The manual explains that there was a seventh robot, but he was destroyed when the previous occupant of your job went nuts and caused an incident. Unlike a typical adventure game, we can control all of these robots at once, sending them off to do tasks and “see” the complex from their own unique perspectives.

Not labeled: the location of the “movie sign” or theater. 

Another way this is not a typical adventure: no need to map! A full map of the game is included in the box. The environment is split into several parts and includes the weather, food, and transportation systems that I will need to maintain, plus the library computer, a region for human occupants of the facility, and a repair center. The game also supports multiple difficulty levels (all the way up to “impossible”) but the manual is unclear what the differences are and I’m going to play on the standard mode.

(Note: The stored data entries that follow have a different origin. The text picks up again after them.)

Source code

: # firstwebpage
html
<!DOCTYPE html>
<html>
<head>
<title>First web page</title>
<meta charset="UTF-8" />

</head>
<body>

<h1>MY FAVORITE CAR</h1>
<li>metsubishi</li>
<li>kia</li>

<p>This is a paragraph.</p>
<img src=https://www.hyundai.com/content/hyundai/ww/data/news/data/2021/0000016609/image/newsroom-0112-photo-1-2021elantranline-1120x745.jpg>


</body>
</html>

Since you are essentially a brain in a jar and cannot move, you need to do all actions by commanding a specific robot which you can refer to by name: “Iris, do something”. You can also refer to multiple robots or all robots, plus the amazing “ARR” command which tells all robots to report on what they are doing and has absolutely nothing to do with pirates. Since we already have a map, we can tell the robots to “go to” someplace and head out, letting us known when they get there.

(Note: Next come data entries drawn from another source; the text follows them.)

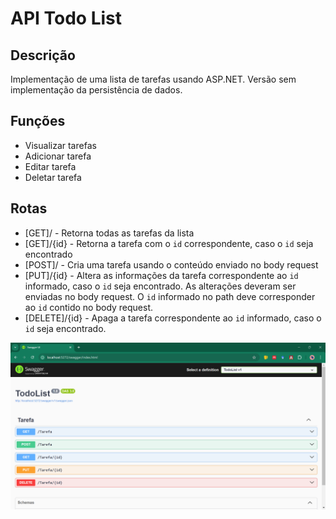 # API Todo List

## Descrição

Implementação de uma lista de tarefas usando ASP.NET. Versão sem implementação da persistência de dados.

## Funções

- Visualizar tarefas
- Adicionar tarefa
- Editar tarefa
- Deletar tarefa

## Rotas

- [GET]/ - Retorna todas as tarefas da lista
- [GET]/{id} - Retorna a tarefa com o `id` correspondente, caso o `id` seja encontrado
- [POST]/ - Cria uma tarefa usando o conteúdo enviado no body request
- [PUT]/{id} - Altera as informações da tarefa correspondente ao `id` informado, caso o `id` seja encontrado. As alterações deveram ser enviadas no body request. O `id` informado no path deve corresponder ao `id` contido no body request.
- [DELETE]/{id} - Apaga a tarefa correspondente ao `id` informado, caso o `id` seja encontrado.

<img src="esquema-swagger.png" alt="Swagger do projeto" />
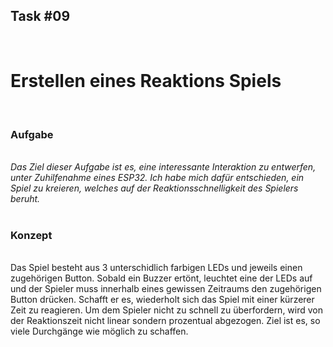 ## Task #09
<br>
<h1>Erstellen eines <b>Reaktions Spiels</b></h1><br>
<h3>Aufgabe</h3><br>
<i>Das Ziel dieser Aufgabe ist es, eine interessante Interaktion zu entwerfen, unter Zuhilfenahme eines ESP32. Ich habe mich dafür entschieden, ein Spiel zu kreieren, welches auf der Reaktionsschnelligkeit des Spielers beruht.</i><br>
<br>
<h3>Konzept</h3><br>
Das Spiel besteht aus 3 unterschidlich farbigen LEDs und jeweils einen zugehörigen Button. Sobald ein Buzzer ertönt, leuchtet eine der LEDs auf und der Spieler muss innerhalb eines gewissen Zeitraums den zugehörigen Button drücken. Schafft er es, wiederholt sich das Spiel mit einer kürzerer Zeit zu reagieren. Um dem Spieler nicht zu schnell zu überfordern, wird von der Reaktionszeit nicht linear sondern prozentual abgezogen. Ziel ist es, so viele Durchgänge wie möglich zu schaffen.<br>
<br>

Got all that? It’s quite a lot to take in just to play a game. Onward!

It begins!

We “awaken”, if that’s the proper word, with the world in crisis. Earthquakes have damaged the connecting cables, and therefore the balance, between the filtering computers. All of the special robot friends do their “robot roll call” and I make a note of them on the included map. We’re going to need to figure out how to repair those cables but before we can get started a second problem emerges: Iris is damaged and cannot see.

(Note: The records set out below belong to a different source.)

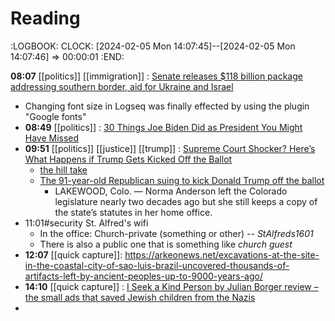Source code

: # Reading
:LOGBOOK:
CLOCK: [2024-02-05 Mon 14:07:45]--[2024-02-05 Mon 14:07:46] =>  00:00:01
:END:

**08:07** [[politics]] [[immigration]] : [Senate releases $118 billion package addressing southern border, aid for Ukraine and Israel](https://www.usatoday.com/story/news/politics/2024/02/04/congress-border-security-ukraine-israel-gop-democrats-border/72400853007/)
- Changing font size in Logseq was finally effected by using the plugin "Google fonts"
- **08:49** [[politics]] : [30 Things Joe Biden Did as President You Might Have Missed](https://www.politico.com/news/magazine/2024/02/02/joe-biden-30-policy-things-you-might-have-missed-00139046)
- **09:51** [[politics]] [[justice]] [[trump]] : [Supreme Court Shocker? Here’s What Happens if Trump Gets Kicked Off the Ballot](https://www.politico.com/news/magazine/2024/02/05/predicting-the-fallout-if-the-supreme-court-throws-trump-off-the-ballot-00139381)
	- [the hill take](https://thehill.com/opinion/judiciary/4441073-the-supreme-courts-trump-ruling-could-be-the-beginning-of-the-end-for-our-democracy/)
	- [The 91-year-old Republican suing to kick Donald Trump off the ballot](https://www.washingtonpost.com/politics/2024/02/05/trump-supreme-court-ballot-norma-anderson/)
		- LAKEWOOD, Colo. — Norma Anderson left the Colorado legislature nearly two decades ago but she still keeps a copy of the state’s statutes in her home office.
- 11:01#security St. Alfred's wifi
	- In the office: Church-private (something or other) -- *StAlfreds1601*
	- There is also a public one that is something like *church guest*
- **12:07** [[quick capture]]:  https://arkeonews.net/excavations-at-the-site-in-the-coastal-city-of-sao-luis-brazil-uncovered-thousands-of-artifacts-left-by-ancient-peoples-up-to-9000-years-ago/
- **14:10** [[quick capture]] : [I Seek a Kind Person by Julian Borger review – the small ads that saved Jewish children from the Nazis](https://www.theguardian.com/books/2024/feb/05/i-seek-a-kind-person-by-julian-borger-review-the-small-ads-that-saved-jewish-children-from-the-nazis)
-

It takes me some time to get my bearings, but I quickly discover that the robots are not individually very helpful. Waldo, for example, is sitting in Gamma Repair near a moving walkway. There is a “hollow, but not empty” object nearby. What is it? I have no idea. But bringing multiple robots together allows us to piece together what is going on. I bring the robots that I can to the room and take a look:
  • Whiz tells me that the object is a “CB3”. In general, he seems to see the serial numbers on objects rather than the objects themselves. I can send him back to the central computer to look it up, but all it says is that it is a container with a “special locking mechanism” and that Poet and Sensa can learn more.
  • Poet isn’t very helpful, telling me that it is a “cage to hold our ancestry, meek and timid, yet unwilling to openly share”. He doesn’t speak in riddles, but figuring out what he is saying is a big part of the challenge. 
  • Sensa says that it “emits strange flows” and that it is covered in filament-like circuitry concentrated near the center of one side. 
Auda and Iris may have more things to say but neither of them can join me. The former is trapped in a hallway at the bottom of a stair that she cannot climb while Iris seems to be unable to navigate to where we are.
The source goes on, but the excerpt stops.